WORK TO COMPLETE: Both the line with "reader for Android." and the line with "Jetpack Compose samples." in the records below must appear in the output, along with every line between them, exactly and with nothing added.

START RECORDS SUPPLIED

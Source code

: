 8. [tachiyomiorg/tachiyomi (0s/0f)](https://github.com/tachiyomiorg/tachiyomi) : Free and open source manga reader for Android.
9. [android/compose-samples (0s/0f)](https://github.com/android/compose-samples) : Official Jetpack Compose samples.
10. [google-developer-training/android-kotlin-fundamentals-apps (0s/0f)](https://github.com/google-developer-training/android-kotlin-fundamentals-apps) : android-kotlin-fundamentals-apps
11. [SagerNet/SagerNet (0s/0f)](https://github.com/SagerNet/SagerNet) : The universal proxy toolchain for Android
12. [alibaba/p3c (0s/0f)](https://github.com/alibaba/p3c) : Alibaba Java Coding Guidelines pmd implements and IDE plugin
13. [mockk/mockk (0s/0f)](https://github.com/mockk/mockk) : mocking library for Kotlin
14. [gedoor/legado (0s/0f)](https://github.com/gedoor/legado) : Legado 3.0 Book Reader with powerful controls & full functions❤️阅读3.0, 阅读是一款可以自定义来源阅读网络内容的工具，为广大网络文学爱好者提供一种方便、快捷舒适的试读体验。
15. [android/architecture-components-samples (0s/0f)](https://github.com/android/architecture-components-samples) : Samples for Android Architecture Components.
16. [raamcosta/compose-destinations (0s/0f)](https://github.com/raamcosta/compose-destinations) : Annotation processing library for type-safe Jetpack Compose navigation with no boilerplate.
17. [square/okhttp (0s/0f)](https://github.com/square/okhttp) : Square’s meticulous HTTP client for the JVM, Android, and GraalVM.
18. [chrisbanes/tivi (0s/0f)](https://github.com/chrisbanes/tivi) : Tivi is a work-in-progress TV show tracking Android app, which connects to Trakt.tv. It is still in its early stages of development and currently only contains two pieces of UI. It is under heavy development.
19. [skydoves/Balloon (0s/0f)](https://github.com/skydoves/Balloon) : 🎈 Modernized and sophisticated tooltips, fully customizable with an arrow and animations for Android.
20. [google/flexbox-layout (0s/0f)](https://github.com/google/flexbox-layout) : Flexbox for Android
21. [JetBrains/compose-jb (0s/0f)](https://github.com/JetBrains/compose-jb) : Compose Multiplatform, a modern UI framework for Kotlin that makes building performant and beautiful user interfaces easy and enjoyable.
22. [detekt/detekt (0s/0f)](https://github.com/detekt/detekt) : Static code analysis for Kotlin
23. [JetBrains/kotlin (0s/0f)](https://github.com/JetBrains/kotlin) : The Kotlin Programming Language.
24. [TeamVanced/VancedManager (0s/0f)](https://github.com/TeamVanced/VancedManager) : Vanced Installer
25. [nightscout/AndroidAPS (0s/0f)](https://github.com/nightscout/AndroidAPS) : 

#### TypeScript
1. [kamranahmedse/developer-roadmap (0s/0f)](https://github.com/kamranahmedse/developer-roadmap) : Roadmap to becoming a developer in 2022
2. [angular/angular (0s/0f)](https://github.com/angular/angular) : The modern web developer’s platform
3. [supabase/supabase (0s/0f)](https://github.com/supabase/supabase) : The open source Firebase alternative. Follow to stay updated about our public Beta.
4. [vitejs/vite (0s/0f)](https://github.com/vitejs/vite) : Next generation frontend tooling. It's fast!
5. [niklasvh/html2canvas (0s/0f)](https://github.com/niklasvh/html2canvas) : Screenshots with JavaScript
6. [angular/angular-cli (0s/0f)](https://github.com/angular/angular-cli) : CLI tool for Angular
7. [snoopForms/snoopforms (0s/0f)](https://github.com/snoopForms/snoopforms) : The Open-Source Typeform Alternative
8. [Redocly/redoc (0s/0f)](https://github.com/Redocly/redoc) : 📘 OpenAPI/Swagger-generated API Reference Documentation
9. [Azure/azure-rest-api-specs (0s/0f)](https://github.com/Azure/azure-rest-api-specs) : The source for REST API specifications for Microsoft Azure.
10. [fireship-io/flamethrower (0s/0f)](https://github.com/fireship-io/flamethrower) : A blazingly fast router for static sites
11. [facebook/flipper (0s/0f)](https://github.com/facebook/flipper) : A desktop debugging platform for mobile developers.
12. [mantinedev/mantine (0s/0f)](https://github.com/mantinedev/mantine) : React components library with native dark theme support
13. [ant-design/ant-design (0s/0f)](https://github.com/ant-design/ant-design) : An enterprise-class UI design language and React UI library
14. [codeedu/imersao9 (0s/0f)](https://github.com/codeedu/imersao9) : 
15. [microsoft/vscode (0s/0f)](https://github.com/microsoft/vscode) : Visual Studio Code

END RECORDS SUPPLIED

REPLY TO THE EXERCISE:
: 8. [tachiyomiorg/tachiyomi (0s/0f)](https://github.com/tachiyomiorg/tachiyomi) : Free and open source manga reader for Android.
9. [android/compose-samples (0s/0f)](https://github.com/android/compose-samples) : Official Jetpack Compose samples.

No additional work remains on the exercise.